ENTRIES PROVIDED:

○ ○ ○

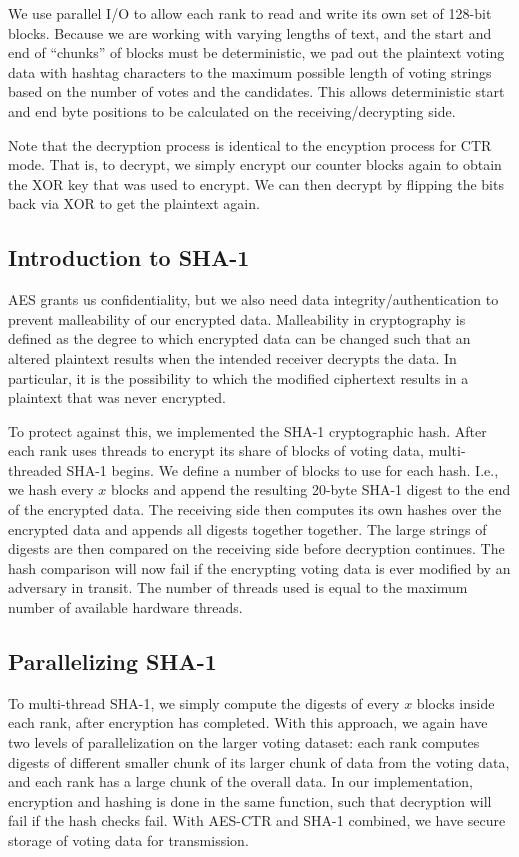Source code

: \documentclass[final,5p,times,twocolumn,authoryear, 10pt]{elsarticle}
\begin{document}
We use parallel I/O to allow each rank to read and write its own set of 128-bit
blocks. Because we are working with varying lengths of text, and the start and
end of ``chunks'' of blocks must be deterministic, we pad out the plaintext
voting data with hashtag characters to the maximum possible length of voting
strings based on the number of votes and the candidates. This allows
deterministic start and end byte positions to be calculated on the
receiving/decrypting side.

Note that the decryption process is identical to the encyption process for CTR
mode. That is, to decrypt, we simply encrypt our counter blocks again to obtain
the XOR key that was used to encrypt. We can then decrypt by flipping the bits
back via XOR to get the plaintext again.

\subsection{Introduction to SHA-1}

AES grants us confidentiality, but we also need data integrity/authentication
to prevent malleability of our encrypted data. Malleability in cryptography is
defined as the degree to which encrypted data can be changed such that an
altered plaintext results when the intended receiver decrypts the data. In
particular, it is the possibility to which the modified ciphertext results in a
plaintext that was never encrypted.

To protect against this, we implemented the SHA-1 cryptographic hash. After each
rank uses threads to encrypt its share of blocks of voting data, multi-threaded
SHA-1 begins. We define a number of blocks to use for each hash. I.e., we hash
every $x$ blocks and append the resulting 20-byte SHA-1 digest to the end of the
encrypted data. The receiving side then computes its own hashes over the
encrypted data and appends all digests together together. The large strings of
digests are then compared on the receiving side before decryption continues. The
hash comparison will now fail if the encrypting voting data is ever modified by
an adversary in transit. The number of threads used is equal to the maximum
number of available hardware threads.

\subsection{Parallelizing SHA-1}

To multi-thread SHA-1, we simply compute the digests of every $x$ blocks inside
each rank, after encryption has completed. With this approach, we again have two
levels of parallelization on the larger voting dataset: each rank computes
digests of different smaller chunk of its larger chunk of data from the voting
data, and each rank has a large chunk of the overall data. In our
implementation, encryption and hashing is done in the same function, such that
decryption will fail if the hash checks fail. With AES-CTR and SHA-1 combined,
we have secure storage of voting data for transmission.
\end{document}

○ ○ ○

Above are records; count the lines among them that include the word "maximum", and give only the number.

RESULT FOR THIS TASK:
2